La izquierda, también con mucho cuidado, se encargó de desmontar todos los movimientos sociales que la habían llevado al poder: corrompió a los militantes obreros convirtiéndolos en liberados sindicales, a los militantes de barrio en concejales; abandonó todas las asociaciones, organizaciones de barrio, ongs, (casi todas pasaron a formar parte de la sociedad civil ligada a lo religioso); construyó los partidos como sindicatos de cargos políticos; transformó las casas del pueblo en un pueblo de casas (hipotecadas) con la creencia de que eso era la modernidad; dejó la cultura y los símbolos en manos de periodistas, cantantes, poetas de la experiencia y novelistas costumbristas que degradaron el trabajo cultural a suplementos semanales; llenó de dinero los servicios públicos, pero abandonó todos los movimientos renovadores que habían entendido los servicios públicos como lugares de transformación social. En treinta años logró convertir el pensamiento emancipador en un garabato ideológico de eslóganes vacíos.

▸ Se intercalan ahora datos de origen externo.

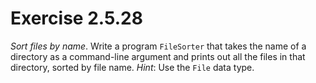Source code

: # Exercise 2.5.28

*Sort files by name*. Write a program `FileSorter` that takes the name of a directory
as a command-line argument and prints out all the files in that directory, sorted
by file name. *Hint*: Use the `File` data type.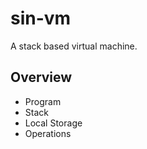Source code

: # sin-vm
A stack based virtual machine.

## Overview
- Program
- Stack
- Local Storage
- Operations
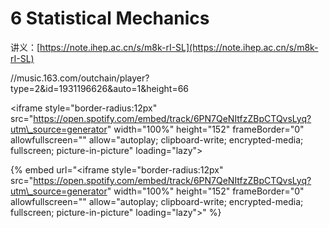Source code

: # 6 Statistical Mechanics

讲义：[https://note.ihep.ac.cn/s/m8k-rI-SL](https://note.ihep.ac.cn/s/m8k-rI-SL)



//music.163.com/outchain/player?type=2\&id=1931196626\&auto=1\&height=66



\<iframe style="border-radius:12px" src="https://open.spotify.com/embed/track/6PN7QeNItfzZBpCTQvsLyq?utm\_source=generator" width="100%" height="152" frameBorder="0" allowfullscreen="" allow="autoplay; clipboard-write; encrypted-media; fullscreen; picture-in-picture" loading="lazy">



\{% embed url="\<iframe style="border-radius:12px" src="https://open.spotify.com/embed/track/6PN7QeNItfzZBpCTQvsLyq?utm\_source=generator" width="100%" height="152" frameBorder="0" allowfullscreen="" allow="autoplay; clipboard-write; encrypted-media; fullscreen; picture-in-picture" loading="lazy">" %\}

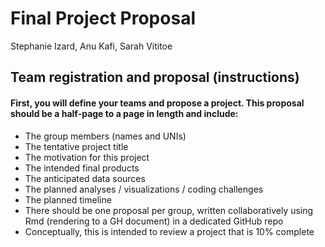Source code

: Final Project Proposal
================
Stephanie Izard, Anu Kafi, Sarah Vititoe

Team registration and proposal (instructions)
---------------------------------------------

#### First, you will define your teams and propose a project. This proposal should be a half-page to a page in length and include:

-   The group members (names and UNIs)
-   The tentative project title
-   The motivation for this project
-   The intended final products
-   The anticipated data sources
-   The planned analyses / visualizations / coding challenges
-   The planned timeline
-   There should be one proposal per group, written collaboratively using Rmd (rendering to a GH document) in a dedicated GitHub repo
-   Conceptually, this is intended to review a project that is 10% complete
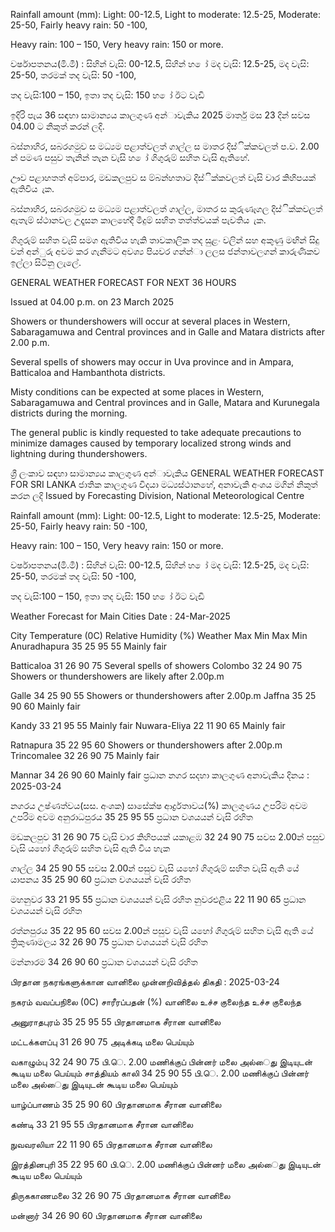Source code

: Rainfall amount (mm): Light: 00-12.5, Light to moderate: 12.5-25, Moderate: 25-50, Fairly heavy rain: 50 -100,

Heavy rain: 100 – 150, Very heavy rain: 150 or more.

වර්ෂාපතනය(මි.මී) : සිහින් වැසි: 00-12.5, සිහින් හ ෝ මද වැසි: 12.5-25, මද වැසි: 25-50, තරමක් තද වැසි: 50 -100,

තද වැසි:100 – 150, ඉතා තද වැසි: 150 හ ෝ ඊට වැඩි

ඉදිරි පැය 36 සඳහා සාමාන්‍යය කාලගුණ අන්‍ාවැකිය 2025 මාර්තු මස 23 දින්‍ සවස 04.00 ට නිකුත් කරන්‍ ලදි.

බස්නාහිර, සබරගමුව ස මධ්‍යම පළාත්වලත් ගාල්ල ස මාතර දිස්ික්කවලත් ප.ව. 2.00 න් පමණ පසුව තැනින් තැන වැසි හ ෝ ගිගුරුම් සහිත වැසි ඇතිහේ.

ඌව පළාහතත් අම්පාර, මඩකලපුව ස ම්බන්හතාට දිස්ික්කවලත් වැසි වාර කිහිපයක් ඇතිවිය ැක.

බස්නාහිර, සබරගමුව ස මධ්‍යම පළාත්වලත් ගාල්ල, මාතර ස කුරුණෑගල දිස්ික්කවලත් ඇතැම් ස්ථානවල උදෑසන කාලහේදී මීදුම් සහිත තත්ත්වයක් පැවතිය ැක.

ගිගුරුම් සහිත වැසි සමග ඇතිවිය හැකි තාවකාලික තද සුළං වලින් සහ අකුණු මඟින් සිදු වන්‍ අන්‍ුරු අවම කර ගැනීමට අවශ්‍ය පියවර ගන්න්‍ා ලලස ජන්‍තාවලගන් කාරුණිකව ඉල්ලා සිටිනු ලැලේ.

GENERAL WEATHER FORECAST FOR NEXT 36 HOURS

Issued at 04.00 p.m. on 23 March 2025

Showers or thundershowers will occur at several places in Western, Sabaragamuwa and Central provinces and in Galle and Matara districts after 2.00 p.m.

Several spells of showers may occur in Uva province and in Ampara, Batticaloa and Hambanthota districts.

Misty conditions can be expected at some places in Western, Sabaragamuwa and Central provinces and in Galle, Matara and Kurunegala districts during the morning.

The general public is kindly requested to take adequate precautions to minimize damages caused by temporary localized strong winds and lightning during thundershowers.

ශ්‍රී ලංකාව සඳහා සාමාන්‍යය කාලගුණ අන්‍ාවැකිය GENERAL WEATHER FORECAST FOR SRI LANKA ජාතික කාලගුණ විදයා මධ්‍යස්ථානහේ, අනාවැකි අංශය මගින් නිකුත් කරන ලදි Issued by Forecasting Division, National Meteorological Centre

Rainfall amount (mm): Light: 00-12.5, Light to moderate: 12.5-25, Moderate: 25-50, Fairly heavy rain: 50 -100,

Heavy rain: 100 – 150, Very heavy rain: 150 or more.

වර්ෂාපතනය(මි.මී) : සිහින් වැසි: 00-12.5, සිහින් හ ෝ මද වැසි: 12.5-25, මද වැසි: 25-50, තරමක් තද වැසි: 50 -100,

තද වැසි:100 – 150, ඉතා තද වැසි: 150 හ ෝ ඊට වැඩි

Weather Forecast for Main Cities Date : 24-Mar-2025

City Temperature (0C) Relative Humidity (%) Weather Max Min Max Min Anuradhapura 35 25 95 55 Mainly fair

Batticaloa 31 26 90 75 Several spells of showers Colombo 32 24 90 75 Showers or thundershowers are likely after 2.00p.m

Galle 34 25 90 55 Showers or thundershowers after 2.00p.m Jaffna 35 25 90 60 Mainly fair

Kandy 33 21 95 55 Mainly fair Nuwara-Eliya 22 11 90 65 Mainly fair

Ratnapura 35 22 95 60 Showers or thundershowers after 2.00p.m Trincomalee 32 26 90 75 Mainly fair

Mannar 34 26 90 60 Mainly fair ප්‍රධාන නගර සදහා කාලගුණ අනාවැකිය දිනය : 2025-03-24

නගරය උෂ්ණත්වය(සස. අංශක) සාසේක්ෂ ආර්ද්‍රතාවය(%) කාලගුණය උපරිම අවම උපරිම අවම අනුරාධපුරය 35 25 95 55 ප්‍රධාන වශයයන් වැසි රහිත

මඩකලපුව 31 26 90 75 වැසි වාර කිහිපයක් යකාළඹ 32 24 90 75 සවස 2.00න් පසුව වැසි යහෝ ගිගුරුම් සහිත වැසි ඇති විය හැක

ගාල්ල 34 25 90 55 සවස 2.00න් පසුව වැසි යහෝ ගිගුරුම් සහිත වැසි ඇති යේ යාපනය 35 25 90 60 ප්‍රධාන වශයයන් වැසි රහිත

මහනුවර 33 21 95 55 ප්‍රධාන වශයයන් වැසි රහිත නුවරඑළිය 22 11 90 65 ප්‍රධාන වශයයන් වැසි රහිත

රත්නපුරය 35 22 95 60 සවස 2.00න් පසුව වැසි යහෝ ගිගුරුම් සහිත වැසි ඇති යේ ත්‍රිකුණාමලය 32 26 90 75 ප්‍රධාන වශයයන් වැසි රහිත

මන්නාරම 34 26 90 60 ප්‍රධාන වශයයන් වැසි රහිත

பிரதான நகரங்களுக்கான வானிலை முன்னறிவித்தல் திகதி : 2025-03-24

நகரம் வவப்பநிலை (0C) சாரீரப்பதன் (%) வானிலை உச்ச குலைந்த உச்ச குலைந்த

அனுராதபுரம் 35 25 95 55 பிரதானமாக சீரான வானிலை

மட்டக்களப்பு 31 26 90 75 அடிக்கடி மலை பெய்யும்

வகாழும்பு 32 24 90 75 பி.ெ. 2.00 மணிக்குப் பின்னர் மலை அல்ைது இடியுடன் கூடிய மலை பெய்யும் சாத்தியம் காலி 34 25 90 55 பி.ெ. 2.00 மணிக்குப் பின்னர் மலை அல்ைது இடியுடன் கூடிய மலை பெய்யும்

யாழ்ப்பாணம் 35 25 90 60 பிரதானமாக சீரான வானிலை

கண்டி 33 21 95 55 பிரதானமாக சீரான வானிலை

நுவவரலியா 22 11 90 65 பிரதானமாக சீரான வானிலை

இரத்தினபுரி 35 22 95 60 பி.ெ. 2.00 மணிக்குப் பின்னர் மலை அல்ைது இடியுடன் கூடிய மலை பெய்யும்

திருககாணமலை 32 26 90 75 பிரதானமாக சீரான வானிலை

மன்னார் 34 26 90 60 பிரதானமாக சீரான வானிலை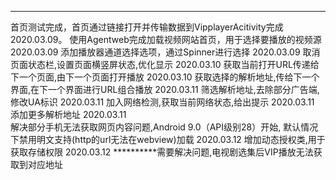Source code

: **********
首页测试完成，首页通过链接打开并传输数据到VipplayerAcitivity完成   2020.03.09。
使用Agentweb完成加载视频网站首页，用于选择要播放的视频源           2020.03.09
添加播放器通道选择选项，通过Spinner进行选择                        2020.03.09
取消页面状态栏,设置页面横竖屏状态,优化显示                         2020.03.10
获取当前打开URL传递给下一个页面,由下一个页面打开播放               2020.03.10
获取选择的解析地址,传给下一个界面,在下一个界面进行URL组合播放      2020.03.11
筛选解析地址,去除部分广告端,修改UA标识                             2020.03.11
加入网络检测,获取当前网络状态,给出提示                             2020.03.11
添加更多解析地址                                                   2020.03.11  
解决部分手机无法获取网页内容问题,Android 9.0（API级别28）开始,
默认情况下禁用明文支持(http的url无法在webview)加载                 2020.03.12
增加动态授权类,用于获取存储权限                                    2020.03.12
**********需要解决问题,电视剧选集后VIP播放无法获取到对应地址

Ayer Cayo Lara, el coordinador de Izquierda Unida, no entendía que le despreciase un grupo que había acudido a defender a las víctimas de un desahucio. No podía entenderlo. Lo comprendo. Para hacerlo necesitaría repensar de nuevo toda una trayectoria histórica.
Hoy muchos están aterrorizados por los próximos y predecibles resultados electorales. Pobres optimistas. Si pudiera recomendarles algo les diría: "toma tus trajes de rebajas de El Corte Inglés, toma tus cargos y privilegios y, con mucho cuidado, llévalos al punto de reciclaje; vuelve al curro, si aún lo recuerdas o lo tienes, vuelve a las colas de la Seguridad Social, vuelve al bar del barrio. Verás que hay esperanza donde crees que no había nada. Vuelve a confiar en la gente y, con el tiempo, verás que confían en tí. Vuelve a leer a Gramsci. Vuelve (no, comienza) a leer a Simone Weil. Es bueno para la tensión. Todo lo demás vendrá por añadidura.